● **TASK**
Which lines of the entries contain the string "free"? Please find them and copy them.

● **MATERIAL SUPPLIED**
────────────────
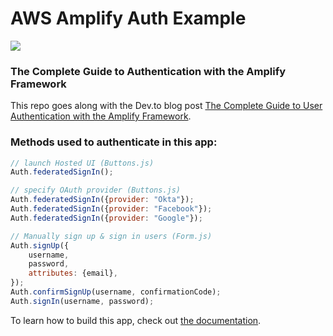 # AWS Amplify Auth Example

![](authscreens.jpg)

### The Complete Guide to Authentication with the Amplify Framework

This repo goes along with the Dev.to blog
post [The Complete Guide to User Authentication with the Amplify Framework](https://dev.to/dabit3/the-complete-guide-to-user-authentication-with-the-amplify-framework-2inh).

### Methods used to authenticate in this app:

```js
// launch Hosted UI (Buttons.js)
Auth.federatedSignIn();

// specify OAuth provider (Buttons.js)
Auth.federatedSignIn({provider: "Okta"});
Auth.federatedSignIn({provider: "Facebook"});
Auth.federatedSignIn({provider: "Google"});

// Manually sign up & sign in users (Form.js)
Auth.signUp({
    username,
    password,
    attributes: {email},
});
Auth.confirmSignUp(username, confirmationCode);
Auth.signIn(username, password);
```

To learn how to build this app, check
out [the documentation](https://aws-amplify.github.io/docs/js/authentication).
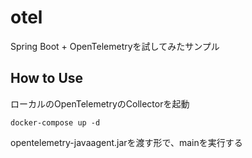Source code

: # otel
Spring Boot + OpenTelemetryを試してみたサンプル

## How to Use
ローカルのOpenTelemetryのCollectorを起動
```
docker-compose up -d
```

opentelemetry-javaagent.jarを渡す形で、mainを実行する
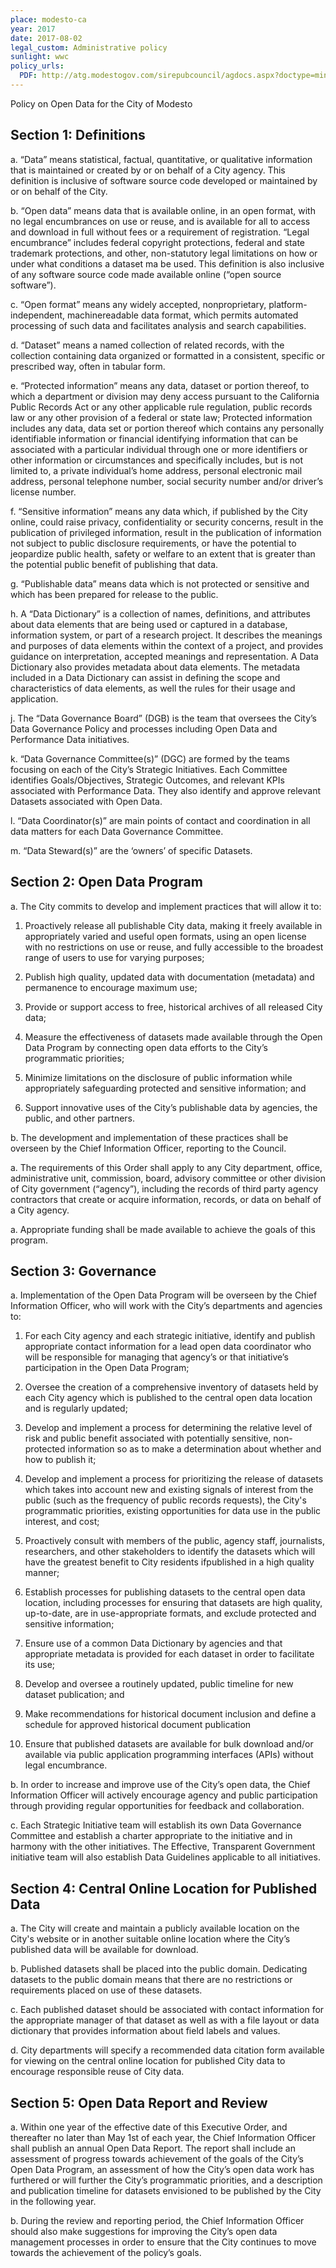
 ```yaml
---
place: modesto-ca
year: 2017
date: 2017-08-02
legal_custom: Administrative policy
sunlight: wwc
policy_urls:
  PDF: http://atg.modestogov.com/sirepubcouncil/agdocs.aspx?doctype=minutes&itemid=24552
---
```


Policy on Open Data for the City of Modesto

## Section 1: Definitions

a. <span class="def-data">“Data” means statistical, factual, quantitative, or qualitative information that is maintained or created by or on behalf of a City agency. This definition is inclusive of software source code developed or maintained by or on behalf of the City.</span>

b. <span class="def-open">“Open data” means data that is available online, in an open format, with no legal encumbrances on use or reuse, and is available for all to access and download in full without fees or a requirement of registration. “Legal encumbrance” includes federal copyright protections, federal and state trademark protections, and other, non-statutory legal limitations on how or under what conditions a dataset ma be used. This definition is also inclusive of any software source code made available online (“open source software”).</span>

c. “Open format” means any widely accepted, nonproprietary, platform-independent, machinereadable data format, which permits automated processing of such data and facilitates analysis and search capabilities.

d. “Dataset” means a named collection of related records, with the collection containing data organized or formatted in a consistent, specific or prescribed way, often in tabular form.

e. “Protected information” means any data, dataset or portion thereof, to which a department or division may deny access pursuant to the California Public Records Act or any other applicable rule regulation, public records law or any other provision of a federal or state law; Protected information includes any data, data set or portion thereof which contains any personally identifiable information or financial identifying information that can be associated with a particular individual through one or more identifiers or other information or circumstances and specifically includes, but is not limited to, a private individual’s home address, personal electronic mail address, personal telephone number, social security number and/or driver’s license number.

f. “Sensitive information” means any data which, if published by the City online, could raise privacy, confidentiality or security concerns, result in the publication of privileged information, result in the publication of information not subject to public disclosure requirements, or have the potential to jeopardize public health, safety or welfare to an extent that is greater than the potential public benefit of publishing that data.

g. <span class="def-public">“Publishable data” means data which is not protected or sensitive and which has been prepared for release to the public.</span>

h. A “Data Dictionary” is a collection of names, definitions, and attributes about data elements that are being used or captured in a database, information system, or part of a research project. It describes the meanings and purposes of data elements within the context of a project, and provides guidance on interpretation, accepted meanings and representation. A Data Dictionary also provides metadata about data elements. The metadata included in a Data Dictionary can assist in defining the scope and characteristics of data elements, as well the rules for their usage and application.

j. The “Data Governance Board” (DGB) is the team that oversees the City’s Data Governance Policy and processes including Open Data and Performance Data initiatives.

k. <span class="g-binding-regulations">“Data Governance Committee(s)” (DGC) are formed by the teams focusing on each of the City’s Strategic Initiatives. Each Committee identifies Goals/Objectives, Strategic Outcomes, and relevant KPIs associated with Performance Data. They also identify and approve relevant Datasets associated with Open Data.</span>

l. “Data Coordinator(s)” are main points of contact and coordination in all data matters for each Data Governance Committee.

m. “Data Steward(s)” are the ‘owners’ of specific Datasets.

## Section 2: Open Data Program

a. The City commits to develop and implement practices that will allow it to:

1. <span class="g-proactive-release"><span class="g-thoughtful-formats"><span class="g-license-free">Proactively release all publishable City data, making it freely available in appropriately varied and useful open formats, using an open license with no restrictions on use or reuse, and fully accessible to the broadest range of users to use for varying purposes;</span></span></span>

2. <span class="g-metadata">Publish high quality, updated data with documentation (metadata) and permanence to encourage maximum use;</span>

3. <span class="g-archival-material">Provide or support access to free, historical archives of all released City data;</span>

4. <span class="g-goals-and-values">Measure the effectiveness of datasets made available through the Open Data Program by connecting open data efforts to the City’s programmatic priorities;</span>

5. <span class="g-sensitive-information">Minimize limitations on the disclosure of public information while appropriately safeguarding protected and sensitive information; and</span>

6. <span class="g-goals-and-values"><span class="g-partnerships">Support innovative uses of the City’s publishable data by agencies, the public, and other partners.</span></span>

b. <span class="g-oversight-authority">The development and implementation of these practices shall be overseen by the Chief Information Officer, reporting to the Council.</span>

a. The requirements of this Order shall apply to any City department, office, administrative unit, commission, board, advisory committee or other division of City government (“agency”), including the records of third party agency contractors that create or acquire information, records, or data on behalf of a City agency.

a. Appropriate funding shall be made available to achieve the goals of this program.

## Section 3: Governance

a. Implementation of the Open Data Program will be overseen by the Chief Information Officer, who will work with the City’s departments and agencies to:

1. For each City agency and each strategic initiative, identify and publish appropriate contact information for a lead open data coordinator who will be responsible for managing that agency’s or that initiative’s participation in the Open Data Program;

2. <span class="g-data-portals-and-websites"><span class="g-real-time-updates">Oversee the creation of a comprehensive inventory of datasets held by each City agency which is published to the central open data location and is regularly updated;</span></span>

3. <span class="g-sensitive-information">Develop and implement a process for determining the relative level of risk and public benefit associated with potentially sensitive, non-protected information so as to make a determination about whether and how to publish it;</span>

4. <span class="g-prioritization">Develop and implement a process for prioritizing the release of datasets which takes into account new and existing signals of interest from the public (such as the frequency of public records requests), the City's programmatic priorities, existing opportunities for data use in the public interest, and cost;</span>

5. <span class="g-prioritization">Proactively consult with members of the public, agency staff, journalists, researchers, and other stakeholders to identify the datasets which will have the greatest benefit to City residents ifpublished in a high quality manner;</span>

6. <span class="g-sensitive-information"><span class="g-open-formats">Establish processes for publishing datasets to the central open data location, including processes for ensuring that datasets are high quality, up-to-date, are in use-appropriate formats, and exclude protected and sensitive information;</span></span>

7. <span class="g-metadata">Ensure use of a common Data Dictionary by agencies and that appropriate metadata is provided for each dataset in order to facilitate its use;</span>

8. <span class="g-timelines">Develop and oversee a routinely updated, public timeline for new dataset publication; and</span>

9. <span class="g-archival-material">Make recommendations for historical document inclusion and define a schedule for approved historical document publication</span>

10. <span class="g-bulk-data"><span class="g-public-apis">Ensure that published datasets are available for bulk download and/or available via public application programming interfaces (APIs) without legal encumbrance.</span></span>

b. <span class="g-public-participation">In order to increase and improve use of the City’s open data, the Chief Information Officer will actively encourage agency and public participation through providing regular opportunities for feedback and collaboration.</span>

c. <span class="g-outside-services">Each Strategic Initiative team will establish its own Data Governance Committee and establish a  charter appropriate to the initiative and in harmony with the other initiatives. The Effective, Transparent Government initiative team will also establish Data Guidelines applicable to all initiatives.</span>

## Section 4: Central Online Location for Published Data

a. <span class="g-data-portals-and-websites">The City will create and maintain a publicly available location on the City's website or in another suitable online location where the City’s published data will be available for download.</span>

b. <span class="g-open-access">Published datasets shall be placed into the public domain. Dedicating datasets to the public domain means that there are no restrictions or requirements placed on use of these datasets.</span>

c. <span class="g-metadata">Each published dataset should be associated with contact information for the appropriate manager of that dataset as well as with a file layout or data dictionary that provides information about field labels and values.</span>

d. <span class="g-citations">City departments will specify a recommended data citation form available for viewing on the central online location for published City data to encourage responsible reuse of City data.</span>

## Section 5: Open Data Report and Review

a. <span class="g-future-review">Within one year of the effective date of this Executive Order, and thereafter no later than May 1st of each year, the Chief Information Officer shall publish an annual Open Data Report. The report shall include an assessment of progress towards achievement of the goals of the City’s Open Data Program, an assessment of how the City’s open data work has furthered or will further the City’s programmatic priorities, and a description and publication timeline for datasets envisioned to be published by the City in the following year.</span>

b. <span class="g-future-review">During the review and reporting period, the Chief Information Officer should also make suggestions for improving the City’s open data management processes in order to ensure that the City continues to move towards the achievement of the policy’s goals.</span>
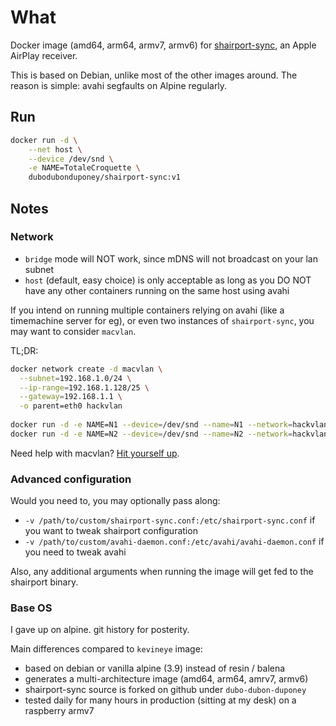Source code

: # What

Docker image (amd64, arm64, armv7, armv6) for [shairport-sync](https://github.com/mikebrady/shairport-sync), an Apple AirPlay receiver.

This is based on Debian, unlike most of the other images around. The reason is simple: avahi segfaults on Alpine regularly.

## Run

```bash
docker run -d \
    --net host \
    --device /dev/snd \
    -e NAME=TotaleCroquette \
    dubodubonduponey/shairport-sync:v1
```

## Notes

### Network

 * `bridge` mode will NOT work, since mDNS will not broadcast on your lan subnet
 * `host` (default, easy choice) is only acceptable as long as you DO NOT have any other containers running on the same host using avahi

If you intend on running multiple containers relying on avahi (like a timemachine server for eg), or even two instances
of `shairport-sync`, you may want to consider `macvlan`.

TL;DR:

```bash
docker network create -d macvlan \
  --subnet=192.168.1.0/24 \
  --ip-range=192.168.1.128/25 \
  --gateway=192.168.1.1 \
  -o parent=eth0 hackvlan
  
docker run -d -e NAME=N1 --device=/dev/snd --name=N1 --network=hackvlan dubodubonduponey/shairport-sync:v1
docker run -d -e NAME=N2 --device=/dev/snd --name=N2 --network=hackvlan dubodubonduponey/shairport-sync:v1
```

Need help with macvlan?
[Hit yourself up](https://docs.docker.com/network/macvlan/).

### Advanced configuration

Would you need to, you may optionally pass along:
 
 * `-v /path/to/custom/shairport-sync.conf:/etc/shairport-sync.conf` if you want to tweak shairport configuration
 * `-v /path/to/custom/avahi-daemon.conf:/etc/avahi/avahi-daemon.conf` if you need to tweak avahi

Also, any additional arguments when running the image will get fed to the shairport binary.

### Base OS

I gave up on alpine. git history for posterity.

Main differences compared to `kevineye` image:

 * based on debian or vanilla alpine (3.9) instead of resin / balena
 * generates a multi-architecture image (amd64, arm64, amrv7, armv6)
 * shairport-sync source is forked on github under `dubo-dubon-duponey`
 * tested daily for many hours in production (sitting at my desk) on a raspberry armv7
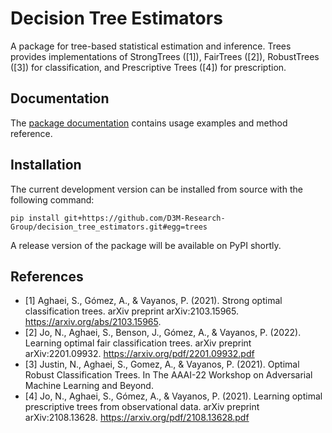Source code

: # Decision Tree Estimators

A package for tree-based statistical estimation and inference. Trees provides implementations of StrongTrees ([1]), FairTrees ([2]), RobustTrees ([3]) for classification, and Prescriptive Trees ([4]) for prescription.

## Documentation

The [package documentation](https://d3m-research-group.github.io/decision_tree_estimators/index.html) contains usage examples and method reference.

## Installation

The current development version can be installed from source with the following command:

```
pip install git+https://github.com/D3M-Research-Group/decision_tree_estimators.git#egg=trees
```

A release version of the package will be available on PyPI shortly.


## References
* [1] Aghaei, S., Gómez, A., & Vayanos, P. (2021). Strong optimal classification trees. arXiv preprint arXiv:2103.15965. https://arxiv.org/abs/2103.15965.
* [2] Jo, N., Aghaei, S., Benson, J., Gómez, A., & Vayanos, P. (2022). Learning optimal fair classification trees. arXiv preprint arXiv:2201.09932. https://arxiv.org/pdf/2201.09932.pdf
* [3] Justin, N., Aghaei, S., Gomez, A., & Vayanos, P. (2021). Optimal Robust Classification Trees. In The AAAI-22 Workshop on Adversarial Machine Learning and Beyond.
* [4] Jo, N., Aghaei, S., Gómez, A., & Vayanos, P. (2021). Learning optimal prescriptive trees from observational data. arXiv preprint arXiv:2108.13628. https://arxiv.org/pdf/2108.13628.pdf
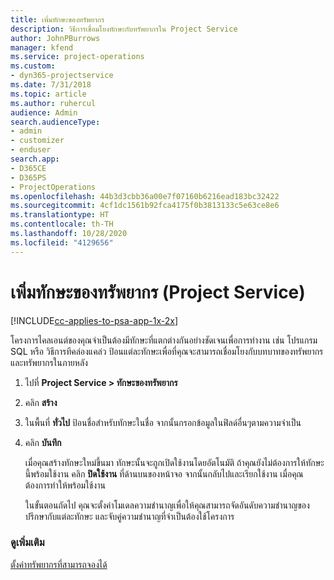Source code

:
 ```yaml
---
title: เพิ่มทักษะของทรัพยากร
description: วิธีการเชื่อมโยงทักษะกับทรัพยากรใน Project Service
author: JohnPBurrows
manager: kfend
ms.service: project-operations
ms.custom:
- dyn365-projectservice
ms.date: 7/31/2018
ms.topic: article
ms.author: ruhercul
audience: Admin
search.audienceType:
- admin
- customizer
- enduser
search.app:
- D365CE
- D365PS
- ProjectOperations
ms.openlocfilehash: 44b3d3cbb36a00e7f07160b6216ead183bc32422
ms.sourcegitcommit: 4cf1dc1561b92fca4175f0b3813133c5e63ce8e6
ms.translationtype: HT
ms.contentlocale: th-TH
ms.lasthandoff: 10/28/2020
ms.locfileid: "4129656"
---
```

# <a name="add-resource-skills-project-service"></a>เพิ่มทักษะของทรัพยากร (Project Service)

[!INCLUDE[cc-applies-to-psa-app-1x-2x](../includes/cc-applies-to-psa-app-1x-2x.md)]

โครงการไคลเอนต์ของคุณจำเป็นต้องมีทักษะที่แตกต่างกันอย่างชัดเจนเพื่อการทำงาน เช่น โปรแกรม SQL หรือ วิธีการทีคล่องแคล่ว ป้อนแต่ละทักษะเพื่อที่คุณจะสามารถเชื่อมโยงกับบทบาทของทรัพยากรและทรัพยากรในภายหลัง  
  
1. ไปที่ **Project Service > ทักษะของทรัพยากร**  
  
2. คลิก **สร้าง**  
  
3. ในพื้นที่ **ทั่วไป** ป้อนชื่อสำหรับทักษะในชื่อ จากนั้นกรอกข้อมูลในฟิลด์อื่นๆตามความจำเป็น  
  
4. คลิก **บันทึก**  
  
   เมื่อคุณสร้างทักษะใหม่ขึ้นมา ทักษะนั้นจะถูกเปิดใช้งานโดยอัตโนมัติ ถ้าคุณยังไม่ต้องการให้ทักษะนี้พร้อมใช้งาน คลิก **ปิดใช้งาน** ที่ด้านบนของหน้าจอ จากนั้นกลับไปและเรียกใช้งาน เมื่อคุณต้องการทำให้พร้อมใช้งาน  
  
   ในขั้นตอนถัดไป คุณจะตั้งค่าโมเดลความชำนาญเพื่อให้คุณสามารถจัดอันดับความชำนาญของปรึกษากับแต่ละทักษะ และจับคู่ความชำนาญที่จำเป็นต้องใช้โครงการ  
  
### <a name="see-also"></a>ดูเพิ่มเติม  
 [ตั้งค่าทรัพยากรที่สามารถจองได้](../psa/set-up-resources.md)
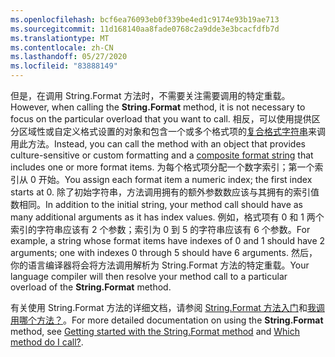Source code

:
 ```yaml
---
ms.openlocfilehash: bcf6ea76093eb0f339be4ed1c9174e93b19ae713
ms.sourcegitcommit: 11d168140aa8fade0768c2a9dde3e3bcacfdfb7d
ms.translationtype: MT
ms.contentlocale: zh-CN
ms.lasthandoff: 05/27/2020
ms.locfileid: "83888149"
---
```

 
<span data-ttu-id="37bd8-101">但是，在调用 String.Format 方法时，不需要关注需要调用的特定重载。</span><span class="sxs-lookup"><span data-stu-id="37bd8-101">However, when calling the **String.Format** method, it is not necessary to focus on the particular overload that you want to call.</span></span> <span data-ttu-id="37bd8-102">相反，可以使用提供区分区域性或自定义格式设置的对象和包含一个或多个格式项的[复合格式字符串](/dotnet/standard/base-types/composite-formatting)来调用此方法。</span><span class="sxs-lookup"><span data-stu-id="37bd8-102">Instead, you can call the method with an object that provides culture-sensitive or custom formatting and a [composite format string](/dotnet/standard/base-types/composite-formatting) that includes one or more format items.</span></span> <span data-ttu-id="37bd8-103">为每个格式项分配一个数字索引；第一个索引从 0 开始。</span><span class="sxs-lookup"><span data-stu-id="37bd8-103">You assign each format item a numeric index; the first index starts at 0.</span></span> <span data-ttu-id="37bd8-104">除了初始字符串，方法调用拥有的额外参数数应该与其拥有的索引值数相同。</span><span class="sxs-lookup"><span data-stu-id="37bd8-104">In addition to the initial string, your method call should have as many additional arguments as it has index values.</span></span> <span data-ttu-id="37bd8-105">例如，格式项有 0 和 1 两个索引的字符串应该有 2 个参数；索引为 0 到 5 的字符串应该有 6 个参数。</span><span class="sxs-lookup"><span data-stu-id="37bd8-105">For example, a string whose format items have indexes of 0 and 1 should have 2 arguments; one with indexes 0 through 5 should have 6 arguments.</span></span> <span data-ttu-id="37bd8-106">然后，你的语言编译器将会将方法调用解析为 String.Format 方法的特定重载。</span><span class="sxs-lookup"><span data-stu-id="37bd8-106">Your language compiler will then resolve your method call to a particular overload of the **String.Format** method.</span></span>   

<span data-ttu-id="37bd8-107">有关使用 String.Format 方法的详细文档，请参阅 [String.Format 方法入门](#Starting)和[我调用哪个方法？](#FTaskList)。</span><span class="sxs-lookup"><span data-stu-id="37bd8-107">For more detailed documentation on using the **String.Format** method, see [Getting started with the String.Format method](#Starting) and [Which method do I call?](#FTaskList).</span></span>   
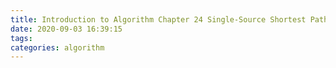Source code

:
 ```yaml
---
title: Introduction to Algorithm Chapter 24 Single-Source Shortest Paths
date: 2020-09-03 16:39:15
tags:
categories: algorithm
---
```

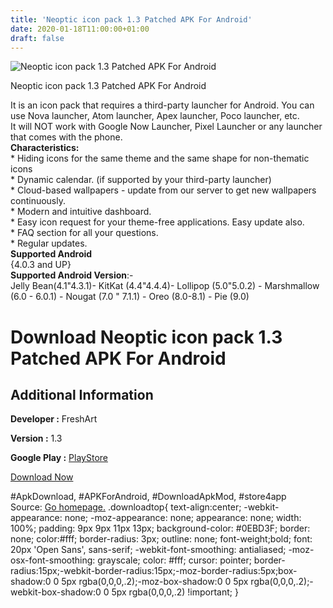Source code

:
 ```yaml
---
title: 'Neoptic icon pack 1.3 Patched APK For Android'
date: 2020-01-18T11:00:00+01:00
draft: false
---
```


![Neoptic icon pack 1.3 Patched APK For Android](https://i2.wp.com/apkhome.net/wp-content/uploads/2020/01/Neoptic-icon-pack-1.3-Patched.png "Neoptic icon pack 1.3 Patched APK For Android")

  

Neoptic icon pack 1.3 Patched APK For Android

It is an icon pack that requires a third-party launcher for Android. You can use Nova launcher, Atom launcher, Apex launcher, Poco launcher, etc.  
It will NOT work with Google Now Launcher, Pixel Launcher or any launcher that comes with the phone.  
**Characteristics:**  
\* Hiding icons for the same theme and the same shape for non-thematic icons  
\* Dynamic calendar. (if supported by your third-party launcher)  
\* Cloud-based wallpapers - update from our server to get new wallpapers continuously.  
\* Modern and intuitive dashboard.  
\* Easy icon request for your theme-free applications. Easy update also.  
\* FAQ section for all your questions.  
\* Regular updates.  
**Supported Android**  
{4.0.3 and UP}  
**Supported Android Version**:-  
Jelly Bean(4.1"4.3.1)- KitKat (4.4"4.4.4)- Lollipop (5.0"5.0.2) - Marshmallow (6.0 - 6.0.1) - Nougat (7.0 " 7.1.1) - Oreo (8.0-8.1) - Pie (9.0)

Download Neoptic icon pack 1.3 Patched APK For Android
======================================================

Additional Information
----------------------

**Developer :** FreshArt

**Version :** 1.3

**Google Play :** [PlayStore](https://play.google.com/store/apps/details?id=com.freshart.myneoptic)

  

[Download Now](https://store4app.co/post/neoptic-icon-pack-1-3-patched-apk-for-android_1579336602)

  
#ApkDownload, #APKForAndroid, #DownloadApkMod, #store4app  
Source: [Go homepage.](https://store4app.co/post/neoptic-icon-pack-1-3-patched-apk-for-android_1579336602) .downloadtop{ text-align:center; -webkit-appearance: none; -moz-appearance: none; appearance: none; width: 100%; padding: 9px 9px 11px 13px; background-color: #0EBD3F; border: none; color:#fff; border-radius: 3px; outline: none; font-weight;bold; font: 20px 'Open Sans', sans-serif; -webkit-font-smoothing: antialiased; -moz-osx-font-smoothing: grayscale; color: #fff; cursor: pointer; border-radius:15px;-webkit-border-radius:15px;-moz-border-radius:5px;box-shadow:0 0 5px rgba(0,0,0,.2);-moz-box-shadow:0 0 5px rgba(0,0,0,.2);-webkit-box-shadow:0 0 5px rgba(0,0,0,.2) !important; }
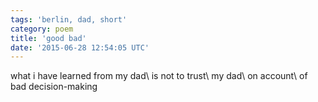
 ```yaml
---
tags: 'berlin, dad, short'
category: poem
title: 'good bad'
date: '2015-06-28 12:54:05 UTC'
---
```


what i have learned from my dad\\
is not to trust\\
my dad\\
on account\\
of bad decision-making
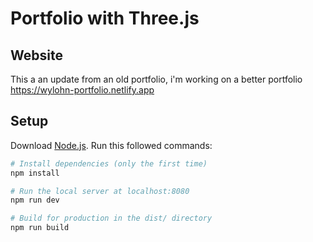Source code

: # Portfolio with Three.js

## Website

This a an update from an old portfolio, i'm working on a better portfolio
https://wylohn-portfolio.netlify.app

## Setup
Download [Node.js](https://nodejs.org/en/download/).
Run this followed commands:

``` bash
# Install dependencies (only the first time)
npm install

# Run the local server at localhost:8080
npm run dev

# Build for production in the dist/ directory
npm run build
```
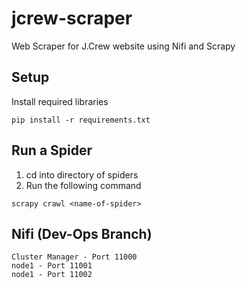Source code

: # jcrew-scraper
Web Scraper for J.Crew website using Nifi and Scrapy

## Setup

Install required libraries
```
pip install -r requirements.txt
```

## Run a Spider
1. cd into directory of spiders
2. Run the following command
```
scrapy crawl <name-of-spider>
```

## Nifi (Dev-Ops Branch)
    Cluster Manager - Port 11000
    node1 - Port 11001
    node1 - Port 11002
────────────────
● **COMPLETED TASK**
1. <span class="g-proactive-release"><span class="g-thoughtful-formats"><span class="g-license-free">Proactively release all publishable City data, making it freely available in appropriately varied and useful open formats, using an open license with no restrictions on use or reuse, and fully accessible to the broadest range of users to use for varying purposes;</span></span></span>
3. <span class="g-archival-material">Provide or support access to free, historical archives of all released City data;</span>
\* Easy icon request for your theme-free applications. Easy update also.  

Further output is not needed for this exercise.